Friday, March 4, 2011

Police yet to identify kids found in Delray canal; questioning of man in case continues - Palm Beach Interactive

Police yet to identify kids found in Delray canal; questioning of man in case continues - Palm Beach Interactive


Police yet to identify kids found in Delray canal; questioning of man in case continues - Palm Beach Interactive

Posted:

By Cynthia Roldan and Michael LaForgia

Palm Beach Post Staff Writers

Updated: 2:29 p.m. Friday, March 4, 2011

Posted: 9:53 a.m. Friday, March 4, 2011

— The Delray Beach man being questioned by police in the deaths of two children found in bags in a canal on Wednesday has been taken into federal custody, a police spokeswoman said this morning.

Clem Beauchamp, who police began questioning Thursday night, was formally charged Thursday in U.S. District Court with possession of a silenced firearm, according to a complaint filed by an agent with Bureau of Alcohol, Tobacco, Firearms and Explosives.

In laying out the federal allegations, the ATF agent described finding in the trunk of Brown's repossessed car a .22-caliber handgun fitted with a homemade silencer and a black bag filled with a green Halloween mask, ammunition, a black knit cap and a tube of crack.

Beauchamp, 34, is the owner of the house at Southwest Seventh Avenue that police have cordoned off and been searching since Thursday for evidence in the slayings of the two children.

Police spokeswoman Nicole Guerriero said this morning that the search continues, but still declined to identify the victims, describe a cause of death or say whether they were children in Beauchamp's care.

This morning, investigators could also be seen digging a little in the back yard of the house and towing away three cars.

Guerriero said police still did not know the whereabouts of Felecia Brown, the mother of two of the children believed to live in Beachamp's home, and called it a "concerning."

But police are not treating it like a disappearance, she said.

The mother of two other children believed to live at the home, Michelle Dent, had come into the police station on Thursday, Guerriero said. "But we haven't seen her since; and don't know where she is," she said.

Meanwhile, Delray Beach police responded to a "domestic" call around noon today at Dent's last known address.
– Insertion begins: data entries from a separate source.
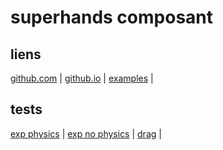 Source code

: # superhands composant

## liens
[github.com](https://github.com/wmurphyrd/aframe-super-hands-component) | 
[github.io](https://wmurphyrd.github.io/aframe-super-hands-component/) |
[examples](https://wmurphyrd.github.io/aframe-super-hands-component/examples/) |

## tests
[exp physics](https://eminet666.github.io/eminet_VR/x_test/superhands/0_exp_physics_handscontrol.html) |
[exp no physics](https://eminet666.github.io/eminet_VR/x_test/superhands/1_exp_nophysics_handscontrol.html) |
[drag](https://eminet666.github.io/eminet_VR/x_test/superhands/0_exp_physics_handscontrol.html) |
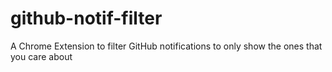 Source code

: # github-notif-filter
A Chrome Extension to filter GitHub notifications to only show the ones that you care about
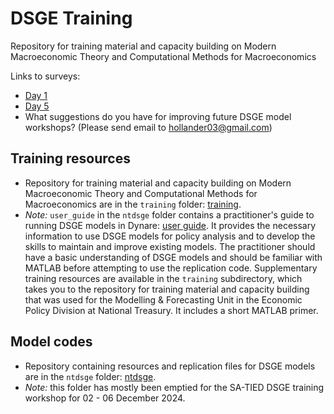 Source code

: # DSGE Training
 Repository for training material and capacity building on Modern Macroeconomic Theory and Computational Methods for Macroeconomics

 Links to surveys: 
 - [Day 1](https://www.surveymonkey.com/r/8H68ZYV)
 - [Day 5](https://www.surveymonkey.com/r/6SH5JHP)
 - What suggestions do you have for improving future DSGE model workshops? (Please send email to hollander03@gmail.com)

## Training resources
- Repository for training material and capacity building on Modern Macroeconomic Theory and Computational Methods for Macroeconomics are in the `training` folder: [training](https://github.com/hollander03/dsge-training/tree/main/training).
- *Note:* `user_guide` in the `ntdsge` folder contains a practitioner's guide to running DSGE models in Dynare: [user guide](https://github.com/hollander03/dsge-training/tree/main/ntdsge/0.user_guide). It provides the necessary information to use DSGE models for policy analysis and to develop the skills to maintain and improve existing models. The practitioner should have a basic understanding of DSGE models and should be familiar with MATLAB before attempting to use the replication code. Supplementary training resources are available in the `training` subdirectory, which takes you to the repository for training material and capacity building that was used for the Modelling & Forecasting Unit in the Economic Policy Division at National Treasury. It includes a short MATLAB primer.

## Model codes
- Repository containing resources and replication files for DSGE models are in the `ntdsge` folder: [ntdsge](https://github.com/hollander03/dsge-training/tree/main/ntdsge).
- *Note:* this folder has mostly been emptied for the SA-TIED DSGE training workshop for 02 - 06 December 2024.
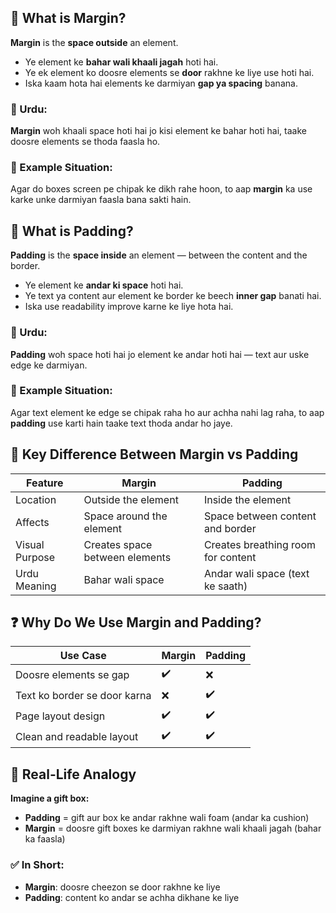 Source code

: ## 🔹 **What is Margin?**

**Margin** is the **space outside** an element.

* Ye element ke **bahar wali khaali jagah** hoti hai.
* Ye ek element ko doosre elements se **door** rakhne ke liye use hoti hai.
* Iska kaam hota hai elements ke darmiyan **gap ya spacing** banana.

### 💬 Urdu:

**Margin** woh khaali space hoti hai jo kisi element ke bahar hoti hai, taake doosre elements se thoda faasla ho.

### 📌 Example Situation:

Agar do boxes screen pe chipak ke dikh rahe hoon, to aap **margin** ka use karke unke darmiyan faasla bana sakti hain.


## 🔸 **What is Padding?**

**Padding** is the **space inside** an element — between the content and the border.

* Ye element ke **andar ki space** hoti hai.
* Ye text ya content aur element ke border ke beech **inner gap** banati hai.
* Iska use readability improve karne ke liye hota hai.

### 💬 Urdu:

**Padding** woh space hoti hai jo element ke andar hoti hai — text aur uske edge ke darmiyan.

### 📌 Example Situation:

Agar text element ke edge se chipak raha ho aur achha nahi lag raha, to aap **padding** use karti hain taake text thoda andar ho jaye.


## 🔄 **Key Difference Between Margin vs Padding**

| Feature        | Margin                         | Padding                            |
| -------------- | ------------------------------ | ---------------------------------- |
| Location       | Outside the element            | Inside the element                 |
| Affects        | Space around the element       | Space between content and border   |
| Visual Purpose | Creates space between elements | Creates breathing room for content |
| Urdu Meaning   | Bahar wali space               | Andar wali space (text ke saath)   |



## ❓ Why Do We Use Margin and Padding?

| Use Case                     | Margin | Padding |
| ---------------------------- | ------ | ------- |
| Doosre elements se gap       | ✔️     | ❌       |
| Text ko border se door karna | ❌      | ✔️      |
| Page layout design           | ✔️     | ✔️      |
| Clean and readable layout    | ✔️     | ✔️      |


## 🎨 Real-Life Analogy

**Imagine a gift box:**

* **Padding** = gift aur box ke andar rakhne wali foam (andar ka cushion)
* **Margin** = doosre gift boxes ke darmiyan rakhne wali khaali jagah (bahar ka faasla)

### ✅ In Short:

* **Margin**: doosre cheezon se door rakhne ke liye
* **Padding**: content ko andar se achha dikhane ke liye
A woman was seen leaving the back of the house in the 1600 block of Northeast Third Avenue and going into the house next door.

Neighbors had heard some sort of argument involving children at the house and called it in. But police left the scene without taking anyone into custody.

Guerriero also said police have not received any missing children notifications.

Someone stuffed the bodies of two small children, a girl between 6 and 10 and a boy between 10 and 12, into plain black bags and dumped them in a canal on the city's south side. They were found bobbing in the water on Wednesday. A search for their killer on Thursday led detectives to Beauchamp's little tan house on Southwest Seventh Avenue.

The girl, who was black, had been shoved into a black duffel bag. The boy, who was also black, was folded into a suitcase.

Both had been placed in a long, wide canal and stayed there until Wednesday, when a passerby spotted a strange little buoy bobbing near the city's south side.

Police divers went into the water twice, 6½ hours apart, and emerged cradling little bodies, children who had died and were cast off like old shoes, investigators said.

They found the girl about 9 a.m. They said she appeared to be between 6 and 10 years old. She was dressed in short sleeves, dark pants and blue Polo sneakers. Her hair was arranged in braids, with clear and white beads decorating each strand.

They found the boy about 3:30 p.m. in a soft, black suitcase, a half-mile west of where the girl was discovered. He appeared to be between 10 and 12 years old. He wore dark blue or black pants but no shirt.

Neither child showed obvious injury. Neither carried any immediate clues to his or her identity. Detectives were investigating the deaths as homicides, and they believe, for obvious reasons, that the killings were related, Delray police spokeswoman Nicole Guerriero said.